The American Psychiatric Association has long opposed “conversion therapy” and says it is harmful to LGBTQ people and has “not been scientifically validated.” In the United States, 20 states have bans on “conversion therapy” for minors.
Trump chose Bachmann to be a member of the President’s Committee for People with Intellectual Disabilities, an advisory body to the president and the Department of Health and Human Services originally instituted in 1961 by John F. Kennedy.
Bachmann is the husband of Michele Bachmann, the far-right former member of Congress and 2012 presidential candidate.
News investigations over the past decade have revealed information about the therapists and “treatment” at Bachmann’s clinic, which rebranded itself from Bachmann & Associates to Counseling Care in 2013. The therapists vocally disapprove of queer people and tell them they can learn to be straight if they try hard enough and pray on it.

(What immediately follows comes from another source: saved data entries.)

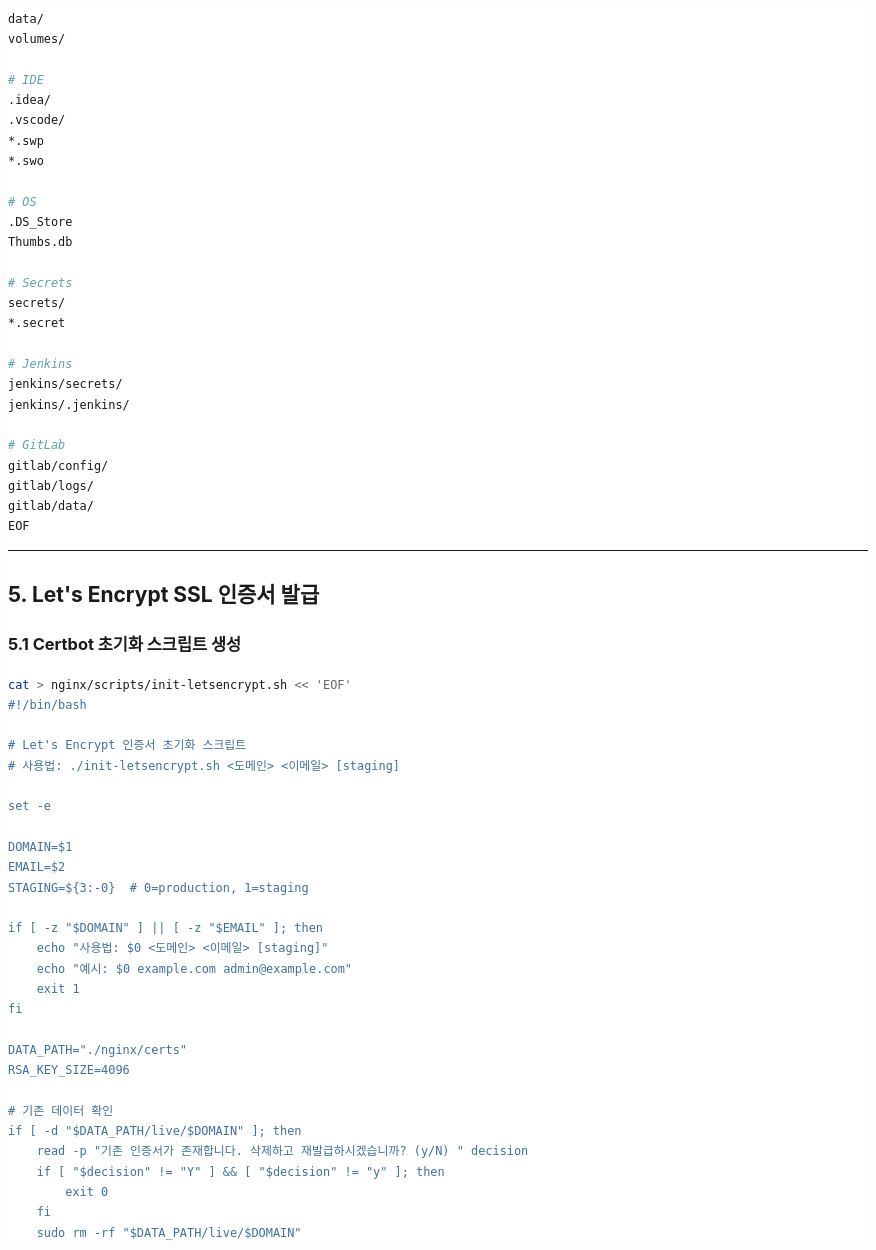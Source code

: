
 ```bash
data/
volumes/

# IDE
.idea/
.vscode/
*.swp
*.swo

# OS
.DS_Store
Thumbs.db

# Secrets
secrets/
*.secret

# Jenkins
jenkins/secrets/
jenkins/.jenkins/

# GitLab
gitlab/config/
gitlab/logs/
gitlab/data/
EOF
```

---

## 5. Let's Encrypt SSL 인증서 발급

### 5.1 Certbot 초기화 스크립트 생성

```bash
cat > nginx/scripts/init-letsencrypt.sh << 'EOF'
#!/bin/bash

# Let's Encrypt 인증서 초기화 스크립트
# 사용법: ./init-letsencrypt.sh <도메인> <이메일> [staging]

set -e

DOMAIN=$1
EMAIL=$2
STAGING=${3:-0}  # 0=production, 1=staging

if [ -z "$DOMAIN" ] || [ -z "$EMAIL" ]; then
    echo "사용법: $0 <도메인> <이메일> [staging]"
    echo "예시: $0 example.com admin@example.com"
    exit 1
fi

DATA_PATH="./nginx/certs"
RSA_KEY_SIZE=4096

# 기존 데이터 확인
if [ -d "$DATA_PATH/live/$DOMAIN" ]; then
    read -p "기존 인증서가 존재합니다. 삭제하고 재발급하시겠습니까? (y/N) " decision
    if [ "$decision" != "Y" ] && [ "$decision" != "y" ]; then
        exit 0
    fi
    sudo rm -rf "$DATA_PATH/live/$DOMAIN"
```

For example, in 2011, the Nation reported that a number of years earlier, Andrew Ramirez, a gay teenager, went to see a therapist at the clinic at the behest of his conservative family. Ramirez told the magazine that his therapist instructed him to read the Bible and said they could connect him with a church for so-called former queer people and an “ex-lesbian mentor.” The same year, ABC’s “Nightline” aired a video showing a therapist at the clinic telling a gay man he could “be totally free” of his attraction to men.
Bachmann has denied that his clinic engages in anything normally involved in conversion therapy. He told the Star-Tribune in 2017, “It’s not who we are. It’s not something we would ever do.”
In his last few weeks in the White House, Trump has continued his assault on LGBTQ rights. His administration has finalized rules that would harm LGBTQ asylum-seekers, people who seek social services, and workers.
Published with permission of The American Independent Foundation.